Apa Itu Sesasren (Bagian 2)



     Klenik Culture, adalah bahasa yang saya pilih untuk menggambarkan kebiasan dan kehidupan spiritual masyarakat dusun, dimana hal-hal yang dianggap klenik sebenarnya sulit dipisahkan dari masyarakat dusun. Sesasren #3 akan kami kemas dengan persentase verbal yang lebih banyak, yakni mantra-mantra atau kidung-kidung.

Tentang klenik dan masyarakat dusun, memang akhir-akhir ini banyak pergerakan dan kesadaran spiritual yang menganggap klenik sebagai sesuatu yang tidak ilmiah, meskipun bigitu saya yakin kesadaran itu tidak bisa dipisahkan dengan masyarakat dusun.
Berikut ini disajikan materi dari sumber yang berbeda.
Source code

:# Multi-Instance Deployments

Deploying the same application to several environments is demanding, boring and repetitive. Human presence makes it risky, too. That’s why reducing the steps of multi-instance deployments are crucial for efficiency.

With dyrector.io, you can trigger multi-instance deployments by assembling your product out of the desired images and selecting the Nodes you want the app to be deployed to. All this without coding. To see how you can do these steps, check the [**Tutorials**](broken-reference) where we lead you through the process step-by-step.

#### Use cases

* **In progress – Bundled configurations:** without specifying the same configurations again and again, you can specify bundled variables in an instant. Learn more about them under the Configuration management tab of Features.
Dalam tradisi klenik juga dihubungkan secara erat, dengan ini sesasren juga mengupayakan untuk kembali mendekatkan masyarakat dengan dengan klenik culture, tentunya tidak dengan menyimpangan atau merubah tata cara spiritual secara syariat.
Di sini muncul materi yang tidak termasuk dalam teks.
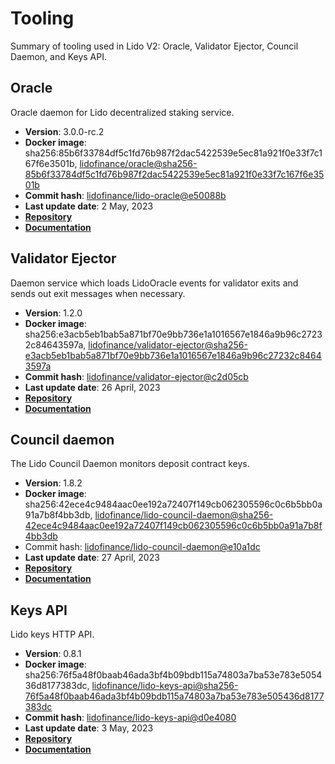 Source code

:# Tooling

Summary of tooling used in Lido V2: Oracle, Validator Ejector, Council Daemon, and Keys API.

## Oracle

Oracle daemon for Lido decentralized staking service.

- **Version**: 3.0.0-rc.2
- **Docker image**: sha256:85b6f33784df5c1fd76b987f2dac5422539e5ec81a921f0e33f7c167f6e3501b, [lidofinance/oracle@sha256-85b6f33784df5c1fd76b987f2dac5422539e5ec81a921f0e33f7c167f6e3501b](https://hub.docker.com/layers/lidofinance/oracle/dev/images/sha256-85b6f33784df5c1fd76b987f2dac5422539e5ec81a921f0e33f7c167f6e3501b?context=explore)
- **Commit hash**: [lidofinance/lido-oracle@e50088b](https://github.com/lidofinance/lido-oracle/commit/e50088b0cc51d3ae8954f5651348fb1405bdf61f)
- **Last update date**: 2 May, 2023
- [**Repository**](https://github.com/lidofinance/lido-oracle/tree/3.0.0-rc.2#readme)
- [**Documentation**](/guides/oracle-operator-manual)

## Validator Ejector

Daemon service which loads LidoOracle events for validator exits and sends out exit messages when necessary.

- **Version**: 1.2.0
- **Docker image**: sha256:e3acb5eb1bab5a871bf70e9bb736e1a1016567e1846a9b96c27232c84643597a, [lidofinance/validator-ejector@sha256-e3acb5eb1bab5a871bf70e9bb736e1a1016567e1846a9b96c27232c84643597a](https://hub.docker.com/layers/lidofinance/validator-ejector/1.2.0/images/sha256-e3acb5eb1bab5a871bf70e9bb736e1a1016567e1846a9b96c27232c84643597a?context=explore)
- **Commit hash**: [lidofinance/validator-ejector@c2d05cb](https://github.com/lidofinance/validator-ejector/commit/c2d05cbfff039a8332f4ae5994fc1148b8cbf154)
- **Last update date**: 26 April, 2023
- [**Repository**](https://github.com/lidofinance/validator-ejector/tree/1.2.0#readme)
- [**Documentation**](/guides/validator-ejector-guide)

## Council daemon

The Lido Council Daemon monitors deposit contract keys.

- **Version**: 1.8.2
- **Docker image**: sha256:42ece4c9484aac0ee192a72407f149cb062305596c0c6b5bb0a91a7b8f4bb3db, [lidofinance/lido-council-daemon@sha256-42ece4c9484aac0ee192a72407f149cb062305596c0c6b5bb0a91a7b8f4bb3db](https://hub.docker.com/layers/lidofinance/lido-council-daemon/1.8.2/images/sha256-42ece4c9484aac0ee192a72407f149cb062305596c0c6b5bb0a91a7b8f4bb3db?context=explore)
- Commit hash: [lidofinance/lido-council-daemon@e10a1dc](https://github.com/lidofinance/lido-council-daemon/commit/e10a1dcce34b118e0e830efafa44198f4e865414)
- **Last update date**: 27 April, 2023
- [**Repository**](https://github.com/lidofinance/lido-council-daemon/tree/1.8.2)
- [**Documentation**](/guides/deposit-security-manual)

## Keys API

Lido keys HTTP API.

- **Version**: 0.8.1
- **Docker image**: sha256:76f5a48f0baab46ada3bf4b09bdb115a74803a7ba53e783e505436d8177383dc, [lidofinance/lido-keys-api@sha256-76f5a48f0baab46ada3bf4b09bdb115a74803a7ba53e783e505436d8177383dc](https://hub.docker.com/layers/lidofinance/lido-keys-api/0.8.1/images/sha256-76f5a48f0baab46ada3bf4b09bdb115a74803a7ba53e783e505436d8177383dc?context=explore)
- **Commit hash**: [lidofinance/lido-keys-api@d0e4080](https://github.com/lidofinance/lido-keys-api/commit/d0e4080a8982dca4aed97aa8f7f76ab7411a665d)
- **Last update date**: 3 May, 2023
- [**Repository**](https://github.com/lidofinance/lido-keys-api/tree/0.8.1#readme)
- [**Documentation**](/guides/kapi-guide)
      Lalu apa hubungan methil dan klenik? seperti di bagian satu, methil merupakan salah satu gambaran rasa syukur atas nikmat tuhan, yang pada saat ini hal-hal tersebut dianggap tidak ilmiah bahkan musrik. Sebenarnya kesadaran rasa syukur masyarakat dusun melalui tradisi-tradisi (khususnya methil) sangat mendasar, yakni mereka mendapat sesuatu nikmat melalui perantara atau kerap disebut lantaran, dan berusaha mengungkapkan rasa syukur juga melalui lantaran.

Tetapi dalam apa itu sesaren bagian 2 ini, saya tidak akan banyak membahas perbedaan tersebut, karena fokus sesasren adalah mengupayakan untuk mengembalikan uforia dan kesadaran atas tradisi. Setelah sesasren yang pertama kami mengangkat tema "swarganing among tani, lumbung-lumbung kebak pari" dimana dalam tema ini kami mengupayakan untuk memantik masyarakat dusun dengan tema yang sesuai harapan masyarakat, petani mencapai kemuliaan dengan melimpahnya hasil panen. Kemudian pada sesasren #2 kami memilih tema "sing menthes ndingkluk, sing gabuk ndangak" dengan harapan sedikit memperhalus pemantik terhadap masyarakat dengan tema yang lebih halus lagi, yakni mencapai kesadaran "aja rumangsa bisa, jning bisaa rumangsa".


        Lalu apakah tema-tema tersebut berkaitan dengan methil? iya, kesadaran yang paling kasar sampai yang paling halus sangat berkaitan dengan kegiatan tradisi di masyarakat dusun, dalam pertanian teman-teman didusun secara tidak langsung mengakui, bahwa hasil dari pertanian tidak hanya tergantung kepada tekhnis, tetapi juga faktor non tekhnis yang mempengaruhi. "Anggere aku methil, kaya-kaya asile ora rugi", kalimat itu sering terdengar dari masyarakat dusun, dasarnya jelas, kasih dan mengasihi, masyarakat meyakini bahwa apa yang kita dapat juga tergantung dari apa yang kita berikan. Jika di uraikan lagi sebenarnya akan lebih jelas tentang hubungan antara apa yang kami upayakan dalam naskah dan tema dengan kesadaran masyarakat atas nilai-nilai tradisi.

    Kemudian sesasren #3, kami memilih tema "hangidung tunggil mantra" diamana kami mengupayakan kesadaran tentang daya cipta manusia akan semakin nyata jika bersama-sama. Bersama-sama memanjatkan pujian dan harapan dengan nilai yang sama, apapun itu. Maka pada sesasren #3, mantra-mantra dan kalimat-kalimat sastra lama berusaha kami jadikan pemantik kepada masyarakat untuk kembali meyakinkan bahwa manusia memiliki sisi cipta yang kuat, kembali menguatkan masyarakat bahwa mantra-mantra dan sastra lama bukan tentang kemusrikan atau klenik belaka, namun juga merupakan salah satu bentuk berdoa dengan cara yang lain, semoga hangidung tunggil mantra mampu kembali mendekatkan masyarakat dusun dengan kesadaran-kesadaran keindahan, kekuatan lantunan do'a, dan berdampingan saling mengasihi dengan alam dan lingkungan.